### [Assignment]
Count how many lines below include the string "Scala". Only that number should appear in the reply.

### [Material provided]
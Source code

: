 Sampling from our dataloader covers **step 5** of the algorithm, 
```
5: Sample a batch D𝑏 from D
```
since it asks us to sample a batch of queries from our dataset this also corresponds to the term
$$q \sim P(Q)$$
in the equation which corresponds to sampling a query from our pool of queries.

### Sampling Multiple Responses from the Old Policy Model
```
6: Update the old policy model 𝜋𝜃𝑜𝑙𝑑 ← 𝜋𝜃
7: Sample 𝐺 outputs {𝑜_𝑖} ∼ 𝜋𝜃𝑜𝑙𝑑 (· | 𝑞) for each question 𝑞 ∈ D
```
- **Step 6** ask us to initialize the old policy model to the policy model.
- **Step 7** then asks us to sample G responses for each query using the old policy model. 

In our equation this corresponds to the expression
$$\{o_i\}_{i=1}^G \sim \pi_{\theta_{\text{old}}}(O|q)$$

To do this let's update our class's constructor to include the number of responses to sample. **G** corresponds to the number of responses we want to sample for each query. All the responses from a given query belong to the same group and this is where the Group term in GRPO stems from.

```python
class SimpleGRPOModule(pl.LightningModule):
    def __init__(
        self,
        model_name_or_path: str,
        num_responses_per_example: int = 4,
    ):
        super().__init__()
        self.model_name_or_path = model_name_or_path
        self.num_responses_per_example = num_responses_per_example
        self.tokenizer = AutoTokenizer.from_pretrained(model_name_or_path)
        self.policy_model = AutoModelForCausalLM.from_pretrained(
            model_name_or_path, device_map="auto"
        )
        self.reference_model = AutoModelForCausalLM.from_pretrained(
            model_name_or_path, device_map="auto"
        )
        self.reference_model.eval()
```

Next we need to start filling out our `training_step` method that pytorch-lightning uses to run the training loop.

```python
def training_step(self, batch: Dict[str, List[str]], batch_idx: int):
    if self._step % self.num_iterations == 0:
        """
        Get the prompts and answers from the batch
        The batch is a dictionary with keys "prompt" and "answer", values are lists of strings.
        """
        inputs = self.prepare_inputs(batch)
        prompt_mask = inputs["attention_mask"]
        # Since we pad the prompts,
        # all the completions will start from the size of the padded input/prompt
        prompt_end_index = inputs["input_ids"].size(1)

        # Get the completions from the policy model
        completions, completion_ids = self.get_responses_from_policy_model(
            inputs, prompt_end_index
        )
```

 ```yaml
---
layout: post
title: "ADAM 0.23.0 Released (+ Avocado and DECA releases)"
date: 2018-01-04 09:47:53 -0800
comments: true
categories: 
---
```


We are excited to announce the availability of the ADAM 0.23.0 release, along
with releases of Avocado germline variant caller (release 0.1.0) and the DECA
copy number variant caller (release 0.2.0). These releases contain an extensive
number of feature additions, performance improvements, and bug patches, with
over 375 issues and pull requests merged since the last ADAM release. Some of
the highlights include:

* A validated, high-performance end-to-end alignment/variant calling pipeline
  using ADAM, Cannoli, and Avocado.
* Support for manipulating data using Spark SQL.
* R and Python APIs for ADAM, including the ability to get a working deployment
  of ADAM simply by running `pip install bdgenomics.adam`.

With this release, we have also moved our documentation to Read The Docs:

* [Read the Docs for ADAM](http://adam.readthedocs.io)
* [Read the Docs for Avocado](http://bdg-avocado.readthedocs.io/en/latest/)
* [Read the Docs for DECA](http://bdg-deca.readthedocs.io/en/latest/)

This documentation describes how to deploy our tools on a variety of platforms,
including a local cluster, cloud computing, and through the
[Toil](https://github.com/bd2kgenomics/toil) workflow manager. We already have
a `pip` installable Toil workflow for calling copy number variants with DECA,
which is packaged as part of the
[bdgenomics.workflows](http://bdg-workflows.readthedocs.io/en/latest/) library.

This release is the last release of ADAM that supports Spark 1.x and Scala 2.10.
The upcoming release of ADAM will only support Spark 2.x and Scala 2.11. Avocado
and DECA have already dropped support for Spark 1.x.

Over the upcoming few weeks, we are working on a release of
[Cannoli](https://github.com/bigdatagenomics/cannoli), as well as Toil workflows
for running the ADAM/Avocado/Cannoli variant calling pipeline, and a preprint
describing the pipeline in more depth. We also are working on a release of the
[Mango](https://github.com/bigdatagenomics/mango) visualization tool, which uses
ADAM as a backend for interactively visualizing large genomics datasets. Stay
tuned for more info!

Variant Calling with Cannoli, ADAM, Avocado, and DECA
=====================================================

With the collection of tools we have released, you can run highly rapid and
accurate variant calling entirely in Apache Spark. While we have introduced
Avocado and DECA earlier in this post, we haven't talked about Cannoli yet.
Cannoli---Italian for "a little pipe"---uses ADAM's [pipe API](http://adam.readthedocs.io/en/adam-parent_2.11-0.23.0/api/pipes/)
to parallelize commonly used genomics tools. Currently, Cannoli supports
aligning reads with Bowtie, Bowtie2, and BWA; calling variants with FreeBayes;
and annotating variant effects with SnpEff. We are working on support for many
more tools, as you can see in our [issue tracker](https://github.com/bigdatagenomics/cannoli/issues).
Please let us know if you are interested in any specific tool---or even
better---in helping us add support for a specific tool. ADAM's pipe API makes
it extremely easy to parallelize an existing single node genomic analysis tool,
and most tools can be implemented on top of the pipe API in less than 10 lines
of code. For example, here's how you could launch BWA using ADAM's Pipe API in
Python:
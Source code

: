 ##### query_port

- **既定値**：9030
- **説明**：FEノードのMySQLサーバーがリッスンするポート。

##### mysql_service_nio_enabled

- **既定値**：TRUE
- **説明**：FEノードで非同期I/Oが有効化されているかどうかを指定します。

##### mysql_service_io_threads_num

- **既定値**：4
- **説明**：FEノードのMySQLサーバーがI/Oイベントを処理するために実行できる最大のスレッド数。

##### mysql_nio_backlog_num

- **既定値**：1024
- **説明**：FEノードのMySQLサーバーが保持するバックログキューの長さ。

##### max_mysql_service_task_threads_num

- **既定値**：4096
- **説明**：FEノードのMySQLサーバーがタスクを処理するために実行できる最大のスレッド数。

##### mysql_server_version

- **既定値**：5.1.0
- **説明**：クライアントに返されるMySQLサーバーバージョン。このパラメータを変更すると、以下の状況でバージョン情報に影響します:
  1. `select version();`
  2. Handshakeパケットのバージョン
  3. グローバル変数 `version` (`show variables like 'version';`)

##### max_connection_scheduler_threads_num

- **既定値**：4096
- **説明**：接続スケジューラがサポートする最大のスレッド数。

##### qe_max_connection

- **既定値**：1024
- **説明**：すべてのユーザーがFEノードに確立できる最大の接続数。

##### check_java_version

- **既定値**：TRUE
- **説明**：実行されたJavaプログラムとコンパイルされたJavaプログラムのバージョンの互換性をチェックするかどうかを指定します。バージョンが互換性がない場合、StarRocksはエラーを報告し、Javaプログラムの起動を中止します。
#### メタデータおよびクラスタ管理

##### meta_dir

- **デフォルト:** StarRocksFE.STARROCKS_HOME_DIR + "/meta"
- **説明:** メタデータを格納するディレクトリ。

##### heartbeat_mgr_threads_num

### [Output below]
2